• **REQUIRED WORK**
Could you write out each of the records below exactly?

─── RAW DATA

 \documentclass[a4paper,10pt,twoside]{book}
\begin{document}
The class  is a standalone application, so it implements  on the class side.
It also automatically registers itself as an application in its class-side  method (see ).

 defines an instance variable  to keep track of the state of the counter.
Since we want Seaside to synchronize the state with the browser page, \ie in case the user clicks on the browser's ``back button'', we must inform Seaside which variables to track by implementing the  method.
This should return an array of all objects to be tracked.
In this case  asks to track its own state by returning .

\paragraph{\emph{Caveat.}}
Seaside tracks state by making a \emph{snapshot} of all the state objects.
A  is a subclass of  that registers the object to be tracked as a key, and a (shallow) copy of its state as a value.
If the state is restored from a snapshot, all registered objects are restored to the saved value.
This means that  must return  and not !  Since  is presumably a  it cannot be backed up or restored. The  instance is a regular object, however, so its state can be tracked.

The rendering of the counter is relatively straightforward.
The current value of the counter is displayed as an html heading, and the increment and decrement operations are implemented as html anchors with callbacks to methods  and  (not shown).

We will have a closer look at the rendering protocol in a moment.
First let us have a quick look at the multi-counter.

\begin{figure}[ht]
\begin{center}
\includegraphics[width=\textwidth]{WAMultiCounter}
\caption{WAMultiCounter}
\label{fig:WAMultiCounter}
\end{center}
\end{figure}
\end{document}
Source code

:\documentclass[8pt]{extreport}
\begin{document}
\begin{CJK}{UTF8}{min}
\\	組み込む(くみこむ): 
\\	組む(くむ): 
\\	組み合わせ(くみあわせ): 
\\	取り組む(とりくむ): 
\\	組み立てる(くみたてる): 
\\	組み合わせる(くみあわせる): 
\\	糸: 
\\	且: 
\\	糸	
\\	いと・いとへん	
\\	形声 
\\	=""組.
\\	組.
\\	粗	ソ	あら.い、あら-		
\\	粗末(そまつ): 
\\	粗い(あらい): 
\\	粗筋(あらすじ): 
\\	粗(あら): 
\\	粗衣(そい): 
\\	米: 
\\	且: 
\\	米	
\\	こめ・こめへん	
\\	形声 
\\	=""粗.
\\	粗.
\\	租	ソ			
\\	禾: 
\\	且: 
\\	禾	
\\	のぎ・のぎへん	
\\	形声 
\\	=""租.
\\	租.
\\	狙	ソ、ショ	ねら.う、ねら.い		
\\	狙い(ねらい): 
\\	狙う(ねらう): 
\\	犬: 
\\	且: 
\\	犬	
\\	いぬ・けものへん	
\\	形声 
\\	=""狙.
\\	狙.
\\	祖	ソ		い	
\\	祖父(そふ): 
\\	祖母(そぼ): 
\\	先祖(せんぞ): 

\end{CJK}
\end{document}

──────

• **TASK RESULT**
 \documentclass[a4paper,10pt,twoside]{book}
\begin{document}
The class  is a standalone application, so it implements  on the class side.
It also automatically registers itself as an application in its class-side  method (see ).

 defines an instance variable  to keep track of the state of the counter.
Since we want Seaside to synchronize the state with the browser page, \ie in case the user clicks on the browser's ``back button'', we must inform Seaside which variables to track by implementing the  method.
This should return an array of all objects to be tracked.
In this case  asks to track its own state by returning .

\paragraph{\emph{Caveat.}}
Seaside tracks state by making a \emph{snapshot} of all the state objects.
A  is a subclass of  that registers the object to be tracked as a key, and a (shallow) copy of its state as a value.
If the state is restored from a snapshot, all registered objects are restored to the saved value.
This means that  must return  and not !  Since  is presumably a  it cannot be backed up or restored. The  instance is a regular object, however, so its state can be tracked.

The rendering of the counter is relatively straightforward.
The current value of the counter is displayed as an html heading, and the increment and decrement operations are implemented as html anchors with callbacks to methods  and  (not shown).

We will have a closer look at the rendering protocol in a moment.
First let us have a quick look at the multi-counter.

\begin{figure}[ht]
\begin{center}
\includegraphics[width=\textwidth]{WAMultiCounter}
\caption{WAMultiCounter}
\label{fig:WAMultiCounter}
\end{center}
\end{figure}
\end{document}
Source code

:\documentclass[8pt]{extreport}
\begin{document}
\begin{CJK}{UTF8}{min}
\\	組み込む(くみこむ): 
\\	組む(くむ): 
\\	組み合わせ(くみあわせ): 
\\	取り組む(とりくむ): 
\\	組み立てる(くみたてる): 
\\	組み合わせる(くみあわせる): 
\\	糸: 
\\	且: 
\\	糸	
\\	いと・いとへん	
\\	形声 
\\	=""組.
\\	組.
\\	粗	ソ	あら.い、あら-		
\\	粗末(そまつ): 
\\	粗い(あらい): 
\\	粗筋(あらすじ): 
\\	粗(あら): 
\\	粗衣(そい): 
\\	米: 
\\	且: 
\\	米	
\\	こめ・こめへん	
\\	形声 
\\	=""粗.
\\	粗.
\\	租	ソ			
\\	禾: 
\\	且: 
\\	禾	
\\	のぎ・のぎへん	
\\	形声 
\\	=""租.
\\	租.
\\	狙	ソ、ショ	ねら.う、ねら.い		
\\	狙い(ねらい): 
\\	狙う(ねらう): 
\\	犬: 
\\	且: 
\\	犬	
\\	いぬ・けものへん	
\\	形声 
\\	=""狙.
\\	狙.
\\	祖	ソ		い	
\\	祖父(そふ): 
\\	祖母(そぼ): 
\\	先祖(せんぞ): 

\end{CJK}
\end{document}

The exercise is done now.